Une somme correspondant à un mois des deux loyers hors charges (logement et annexe) a été remis par le preneur à titre de dépôt de garantie.
Par exploit de commissaire de justice délivré le 21/11/2023, la société IN’LI a fait citer M. [C] [U] en référé devant le juge des contentieux de la protection du Tribunal de proximité d’Aulnay-sous-Bois afin de voir :
« constater la résiliation du bail par le constat du jeu de la clause résolutoire pour défaut de paiement ;
« ordonner l’expulsion immédiate du locataire et de tous occupants de son chef avec si nécessaire l’assistance d’un serrurier et de la force publique ;
« faire application de l’article L 433-1 du code des procédures civiles d’exécution relatif au sort des meubles ;
« condamner le défendeur au paiement des sommes provisionnelles suivantes :
o 7 703,57 € au titre des loyers et des charges impayés arrêtés au 21/09/2023, avec intérêts au taux légal à compter du 09/06/2023 sur la somme de 4 613,93 € et à compter de l’assignation sur le surplus,
o une indemnité d’occupation, à compter du 09/08/2023, égale au montant du loyer contractuel augmenté des charges et ce, jusqu’à la libération effective des lieux,
« condamner le défendeur à lui payer la somme de 400 € au titre de l’article 700 du code de procédure civile et au paiement des dépens.
Aucun élément n’a été communiqué par le service départemental de prévention des expulsions locatives sur la situation du locataire avant l’audience.
L’affaire a été appelée à l’audience du 06/02/2024 mais l’avocat de la société IN’LI ayant indiqué que le défendeur a quitté les lieux et ce dernier ayant contesté le montant du solde réclamé, un renvoi a été accordé aux parties pour leur permettre d’échanger.
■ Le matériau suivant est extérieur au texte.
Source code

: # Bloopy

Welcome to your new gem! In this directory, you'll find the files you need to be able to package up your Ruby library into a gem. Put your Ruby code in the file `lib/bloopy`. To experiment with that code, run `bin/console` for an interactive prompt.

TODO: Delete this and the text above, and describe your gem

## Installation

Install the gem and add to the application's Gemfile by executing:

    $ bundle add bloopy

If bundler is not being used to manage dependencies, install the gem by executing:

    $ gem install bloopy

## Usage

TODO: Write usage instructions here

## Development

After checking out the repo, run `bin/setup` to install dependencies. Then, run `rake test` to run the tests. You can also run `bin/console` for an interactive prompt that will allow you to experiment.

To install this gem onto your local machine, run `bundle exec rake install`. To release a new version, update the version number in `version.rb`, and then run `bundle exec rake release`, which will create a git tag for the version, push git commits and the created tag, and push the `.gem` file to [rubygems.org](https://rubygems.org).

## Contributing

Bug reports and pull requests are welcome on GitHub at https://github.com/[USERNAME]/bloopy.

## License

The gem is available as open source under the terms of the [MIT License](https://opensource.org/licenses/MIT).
A l’audience du 23/04/2024, le bailleur a précisé qu’un surloyer avait été pratiqué au regard du dépassement de 30 % des ressources du locataire. Il a indiqué qu’un état des lieux contradictoire a été réalisé et a actualisé sa créance à la somme de 1 507,06 €, arrêtée au 16/04/2024.
M. [C] [U] a indiqué avoir libéré le logement le 29/12/2023 et a confirmé qu’un état des lieux a bien été réalisé. Il a affirmé avoir vainement adressé de multiples mails au bailleur pour obtenir des explications sur les travaux dont paiement lui était réclamé.
La présidente a soulevé la possible contestation sérieuse portant sur les travaux et a accordé aux parties un ultime renvoi afin de leur permettre d’échanger sur ce point.
A l’audience du 07/05/2024, la société IN’LI, représentée par son conseil, se désiste de sa demande d’acquisition de la clause résolutoire et d’expulsion. Elle actualise sa demande en paiement à hauteur de 605,25 € au titre de l’arriéré locatif, de 584,11 € au titre des frais de réparations locatives et maintient sa demande indemnitaire formée en application de l’article 700 du code de procédure civile.
M. [C] [U] a affirmé que le montant du dépôt de garantie retenu ne correspond pas à celui qu’il a versé. Il a déclaré que l’état des lieux de sortie qui ne fait que constater que certains éléments du logement sont sales ne justifie pas des réparations à hauteur du montant réclamé. Il a ajouté que les meubles mentionnés comme laissés dans le logement étaient déjà installés lorsque qu’il en a pris possession et que le l’état du placard visé en page 2 de l’état des lieux n’était pas précisé. Il reconnaît in fine le montant de l’arriéré de loyers mais affirme que le bailleur ne lui a jamais donné d’explication sur le décompte, malgré de vaines démarches effectuées. Il conteste enfin devoir payer les frais irrépétibles.
A l’issue de l’audience, l’affaire a été mise en délibéré pour être rendue le 18/06/2024 par mise à disposition au greffe de la juridiction, ce qui a été précisé aux parties.
MOTIFS DE LA DECISION
En l’espèce, le défendeur ayant libéré les lieux le 29/12/2023, après état des lieux dressé contradictoirement, la société IN’LI s’est désistée de ses demandes aux fins d’acquisition de la clause résolutoire, de résiliation du bail, de fixation du montant de l’indemnité d’occupation et d’expulsion. Il n’y a donc plus lieu de statuer sur ces chefs de demandes.
Sur le montant réclamé au titre de l’arriéré locatif
L’article 7 prévoit que " le locataire est obligé : a) De payer le loyer et les charges récupérables aux termes convenus ; le paiement mensuel est de droit lorsque le locataire en fait la demande. Le paiement partiel du loyer par le locataire réalisé en application de l’article L. 843-1 du code de la construction et de l’habitation ne peut être considéré comme un défaut de paiement du locataire ; ".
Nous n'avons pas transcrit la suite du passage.